● **What the task asks**: Among the records that follow, find each line holding the word "System" and copy it.

● **Records provided**:

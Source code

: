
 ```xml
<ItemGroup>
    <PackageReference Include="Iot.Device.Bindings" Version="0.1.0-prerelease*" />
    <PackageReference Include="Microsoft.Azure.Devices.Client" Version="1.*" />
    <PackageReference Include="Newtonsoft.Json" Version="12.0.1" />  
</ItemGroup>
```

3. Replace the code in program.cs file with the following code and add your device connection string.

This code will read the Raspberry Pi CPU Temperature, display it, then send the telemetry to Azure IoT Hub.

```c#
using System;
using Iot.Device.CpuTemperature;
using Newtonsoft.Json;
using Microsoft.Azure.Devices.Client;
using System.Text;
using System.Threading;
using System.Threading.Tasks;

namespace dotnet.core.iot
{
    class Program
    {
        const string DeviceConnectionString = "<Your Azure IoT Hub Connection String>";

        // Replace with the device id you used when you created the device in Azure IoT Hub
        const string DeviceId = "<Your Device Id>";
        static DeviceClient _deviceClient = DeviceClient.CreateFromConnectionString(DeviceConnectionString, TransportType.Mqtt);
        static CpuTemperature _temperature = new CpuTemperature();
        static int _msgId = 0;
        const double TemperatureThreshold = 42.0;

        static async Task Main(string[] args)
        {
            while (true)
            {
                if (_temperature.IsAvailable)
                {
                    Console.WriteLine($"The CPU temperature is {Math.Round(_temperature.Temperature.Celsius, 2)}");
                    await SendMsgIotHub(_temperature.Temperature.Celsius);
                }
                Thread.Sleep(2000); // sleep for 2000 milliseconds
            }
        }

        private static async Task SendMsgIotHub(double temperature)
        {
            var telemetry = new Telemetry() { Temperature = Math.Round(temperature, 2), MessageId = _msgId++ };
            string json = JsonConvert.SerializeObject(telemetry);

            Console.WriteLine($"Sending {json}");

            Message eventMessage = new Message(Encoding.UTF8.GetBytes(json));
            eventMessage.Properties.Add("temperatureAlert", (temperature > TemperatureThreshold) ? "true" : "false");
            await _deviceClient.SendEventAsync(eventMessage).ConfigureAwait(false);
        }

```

● **Completed exercise**:
using System;
using System.Text;
using System.Threading;
using System.Threading.Tasks;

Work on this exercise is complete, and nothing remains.